Stored data:
"""

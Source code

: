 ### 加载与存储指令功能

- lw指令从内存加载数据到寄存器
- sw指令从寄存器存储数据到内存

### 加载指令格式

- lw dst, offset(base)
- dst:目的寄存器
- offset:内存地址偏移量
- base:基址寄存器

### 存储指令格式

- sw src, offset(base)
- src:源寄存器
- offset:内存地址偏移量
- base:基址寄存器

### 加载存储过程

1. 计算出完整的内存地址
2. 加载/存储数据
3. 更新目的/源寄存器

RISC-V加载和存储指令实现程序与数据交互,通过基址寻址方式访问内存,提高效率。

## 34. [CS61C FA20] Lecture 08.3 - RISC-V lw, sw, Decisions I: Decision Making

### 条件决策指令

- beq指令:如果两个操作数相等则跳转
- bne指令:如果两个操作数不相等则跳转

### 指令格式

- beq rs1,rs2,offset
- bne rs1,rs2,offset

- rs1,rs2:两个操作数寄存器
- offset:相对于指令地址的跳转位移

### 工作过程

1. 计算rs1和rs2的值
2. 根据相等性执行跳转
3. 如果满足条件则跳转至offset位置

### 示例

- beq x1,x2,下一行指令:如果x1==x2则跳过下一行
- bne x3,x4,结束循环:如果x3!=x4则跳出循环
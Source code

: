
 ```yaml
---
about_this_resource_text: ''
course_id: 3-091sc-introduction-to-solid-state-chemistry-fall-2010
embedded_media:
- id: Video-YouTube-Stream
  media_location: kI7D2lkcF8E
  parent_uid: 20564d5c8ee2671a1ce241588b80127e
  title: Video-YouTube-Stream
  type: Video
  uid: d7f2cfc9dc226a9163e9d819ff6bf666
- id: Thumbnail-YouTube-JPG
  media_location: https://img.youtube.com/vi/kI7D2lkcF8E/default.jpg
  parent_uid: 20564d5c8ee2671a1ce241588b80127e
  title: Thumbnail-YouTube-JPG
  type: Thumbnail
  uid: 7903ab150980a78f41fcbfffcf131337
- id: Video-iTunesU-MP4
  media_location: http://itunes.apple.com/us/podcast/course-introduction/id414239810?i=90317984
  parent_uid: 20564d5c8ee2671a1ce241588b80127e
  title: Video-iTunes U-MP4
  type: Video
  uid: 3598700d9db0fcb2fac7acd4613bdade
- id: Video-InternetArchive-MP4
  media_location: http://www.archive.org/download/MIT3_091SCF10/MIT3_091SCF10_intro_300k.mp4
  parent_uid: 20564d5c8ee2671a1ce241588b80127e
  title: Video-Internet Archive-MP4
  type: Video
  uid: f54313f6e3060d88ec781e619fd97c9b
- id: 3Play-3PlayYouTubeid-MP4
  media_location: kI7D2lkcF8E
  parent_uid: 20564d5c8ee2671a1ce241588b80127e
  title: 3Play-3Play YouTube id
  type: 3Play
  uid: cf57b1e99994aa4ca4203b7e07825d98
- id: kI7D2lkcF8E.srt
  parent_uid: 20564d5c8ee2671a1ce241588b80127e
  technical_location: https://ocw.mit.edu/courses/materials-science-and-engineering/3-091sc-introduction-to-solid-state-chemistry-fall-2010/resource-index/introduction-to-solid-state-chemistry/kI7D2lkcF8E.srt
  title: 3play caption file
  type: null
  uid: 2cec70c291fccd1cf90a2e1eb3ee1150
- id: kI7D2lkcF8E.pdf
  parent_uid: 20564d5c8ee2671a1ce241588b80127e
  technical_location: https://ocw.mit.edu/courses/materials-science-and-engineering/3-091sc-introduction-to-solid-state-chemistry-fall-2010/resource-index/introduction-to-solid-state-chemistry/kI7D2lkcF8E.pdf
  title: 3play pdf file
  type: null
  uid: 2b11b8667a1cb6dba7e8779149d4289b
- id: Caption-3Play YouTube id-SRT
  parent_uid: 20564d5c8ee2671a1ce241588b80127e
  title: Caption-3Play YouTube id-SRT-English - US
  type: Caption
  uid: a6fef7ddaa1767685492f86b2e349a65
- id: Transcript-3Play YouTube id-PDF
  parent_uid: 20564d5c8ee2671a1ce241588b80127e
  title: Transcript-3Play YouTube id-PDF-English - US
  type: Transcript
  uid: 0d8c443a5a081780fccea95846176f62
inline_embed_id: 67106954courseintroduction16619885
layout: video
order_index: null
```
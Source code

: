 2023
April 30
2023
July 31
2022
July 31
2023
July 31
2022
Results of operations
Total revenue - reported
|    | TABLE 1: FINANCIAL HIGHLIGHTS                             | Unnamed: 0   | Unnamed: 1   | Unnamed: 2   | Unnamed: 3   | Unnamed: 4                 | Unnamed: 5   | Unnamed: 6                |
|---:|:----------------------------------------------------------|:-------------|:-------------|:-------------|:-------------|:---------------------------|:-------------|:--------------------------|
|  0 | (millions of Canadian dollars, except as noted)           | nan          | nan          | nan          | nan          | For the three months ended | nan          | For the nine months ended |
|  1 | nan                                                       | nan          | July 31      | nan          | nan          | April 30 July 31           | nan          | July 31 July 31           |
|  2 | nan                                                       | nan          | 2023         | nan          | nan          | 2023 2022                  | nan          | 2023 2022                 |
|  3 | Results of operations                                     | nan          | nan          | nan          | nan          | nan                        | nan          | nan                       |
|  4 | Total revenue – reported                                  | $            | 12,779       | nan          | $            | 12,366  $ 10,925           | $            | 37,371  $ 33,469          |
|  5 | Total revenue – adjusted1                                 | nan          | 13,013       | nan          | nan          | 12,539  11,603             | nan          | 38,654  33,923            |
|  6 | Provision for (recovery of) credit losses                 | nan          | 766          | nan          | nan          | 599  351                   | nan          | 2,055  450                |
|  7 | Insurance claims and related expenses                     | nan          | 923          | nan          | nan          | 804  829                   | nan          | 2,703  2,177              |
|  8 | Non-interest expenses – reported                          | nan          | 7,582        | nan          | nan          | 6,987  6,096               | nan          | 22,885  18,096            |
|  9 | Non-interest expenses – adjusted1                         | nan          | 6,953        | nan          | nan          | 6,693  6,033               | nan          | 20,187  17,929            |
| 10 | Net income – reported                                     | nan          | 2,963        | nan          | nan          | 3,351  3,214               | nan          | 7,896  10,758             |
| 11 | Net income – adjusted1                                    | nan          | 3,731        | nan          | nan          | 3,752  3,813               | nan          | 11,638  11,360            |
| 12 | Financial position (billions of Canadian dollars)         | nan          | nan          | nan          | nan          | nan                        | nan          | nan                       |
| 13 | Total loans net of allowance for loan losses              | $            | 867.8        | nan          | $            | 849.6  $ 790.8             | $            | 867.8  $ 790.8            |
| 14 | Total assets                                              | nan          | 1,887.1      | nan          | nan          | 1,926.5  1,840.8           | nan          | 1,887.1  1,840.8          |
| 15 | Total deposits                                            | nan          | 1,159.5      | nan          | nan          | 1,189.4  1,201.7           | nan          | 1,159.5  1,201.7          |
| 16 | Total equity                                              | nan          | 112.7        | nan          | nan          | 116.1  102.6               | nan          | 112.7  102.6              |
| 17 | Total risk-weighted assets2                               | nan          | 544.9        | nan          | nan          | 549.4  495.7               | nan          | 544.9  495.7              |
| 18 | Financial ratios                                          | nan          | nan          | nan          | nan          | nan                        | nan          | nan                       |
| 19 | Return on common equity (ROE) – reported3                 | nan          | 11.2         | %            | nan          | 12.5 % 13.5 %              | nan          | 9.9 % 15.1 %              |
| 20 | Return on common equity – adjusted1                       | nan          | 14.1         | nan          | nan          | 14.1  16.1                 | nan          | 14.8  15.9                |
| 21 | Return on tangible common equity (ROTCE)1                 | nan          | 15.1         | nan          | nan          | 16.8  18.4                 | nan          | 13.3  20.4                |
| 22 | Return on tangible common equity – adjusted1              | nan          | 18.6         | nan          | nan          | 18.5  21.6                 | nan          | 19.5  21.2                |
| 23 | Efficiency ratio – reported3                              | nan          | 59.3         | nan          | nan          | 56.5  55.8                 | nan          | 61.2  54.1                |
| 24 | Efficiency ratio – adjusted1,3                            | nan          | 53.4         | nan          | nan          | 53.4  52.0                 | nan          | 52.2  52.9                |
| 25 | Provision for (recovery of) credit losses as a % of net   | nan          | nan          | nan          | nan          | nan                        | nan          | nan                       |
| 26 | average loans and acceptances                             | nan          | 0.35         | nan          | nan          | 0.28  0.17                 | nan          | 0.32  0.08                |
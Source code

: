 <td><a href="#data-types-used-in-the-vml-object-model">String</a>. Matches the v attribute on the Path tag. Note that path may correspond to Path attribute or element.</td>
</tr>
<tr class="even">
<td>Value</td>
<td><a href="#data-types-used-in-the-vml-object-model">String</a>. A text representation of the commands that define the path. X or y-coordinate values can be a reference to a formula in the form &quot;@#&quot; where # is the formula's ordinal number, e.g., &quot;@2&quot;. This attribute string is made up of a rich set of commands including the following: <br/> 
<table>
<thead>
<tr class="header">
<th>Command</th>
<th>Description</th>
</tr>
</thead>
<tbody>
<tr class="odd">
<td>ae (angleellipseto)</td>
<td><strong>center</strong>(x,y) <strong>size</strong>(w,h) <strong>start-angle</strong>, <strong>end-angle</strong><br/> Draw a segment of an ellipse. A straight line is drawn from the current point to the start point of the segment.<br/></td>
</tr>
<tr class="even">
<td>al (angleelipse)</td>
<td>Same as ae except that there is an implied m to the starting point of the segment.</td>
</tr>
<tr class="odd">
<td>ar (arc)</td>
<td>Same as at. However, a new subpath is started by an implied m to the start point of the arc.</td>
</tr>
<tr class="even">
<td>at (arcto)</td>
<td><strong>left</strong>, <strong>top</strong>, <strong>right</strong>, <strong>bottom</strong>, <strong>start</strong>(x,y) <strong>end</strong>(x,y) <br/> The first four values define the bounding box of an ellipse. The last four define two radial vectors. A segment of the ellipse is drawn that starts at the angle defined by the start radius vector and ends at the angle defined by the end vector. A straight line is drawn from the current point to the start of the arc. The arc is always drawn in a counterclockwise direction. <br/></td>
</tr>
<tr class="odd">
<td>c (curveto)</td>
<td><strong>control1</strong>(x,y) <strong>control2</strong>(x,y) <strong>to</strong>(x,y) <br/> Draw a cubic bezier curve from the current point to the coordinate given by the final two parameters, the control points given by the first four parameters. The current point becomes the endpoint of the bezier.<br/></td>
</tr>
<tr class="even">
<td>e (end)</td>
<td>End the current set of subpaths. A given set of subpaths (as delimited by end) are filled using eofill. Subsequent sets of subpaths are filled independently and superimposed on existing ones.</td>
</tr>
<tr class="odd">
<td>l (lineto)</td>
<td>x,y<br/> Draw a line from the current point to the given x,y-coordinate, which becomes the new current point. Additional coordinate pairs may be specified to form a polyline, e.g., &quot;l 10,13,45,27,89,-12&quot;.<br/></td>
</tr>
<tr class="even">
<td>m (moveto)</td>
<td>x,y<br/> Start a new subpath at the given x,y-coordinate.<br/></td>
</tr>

"""

▶ Your task
Copy the lines of the data above exactly as written, beginning with the line containing "of the segment.<br/></td>" and ending with the line containing "<td>at (arcto)</td>", and leave out all other lines.

▶ Answer below
<td><strong>center</strong>(x,y) <strong>size</strong>(w,h) <strong>start-angle</strong>, <strong>end-angle</strong><br/> Draw a segment of an ellipse. A straight line is drawn from the current point to the start point of the segment.<br/></td>
</tr>
<tr class="even">
<td>al (angleelipse)</td>
<td>Same as ae except that there is an implied m to the starting point of the segment.</td>
</tr>
<tr class="odd">
<td>ar (arc)</td>
<td>Same as at. However, a new subpath is started by an implied m to the start point of the arc.</td>
</tr>
<tr class="even">
<td>at (arcto)</td>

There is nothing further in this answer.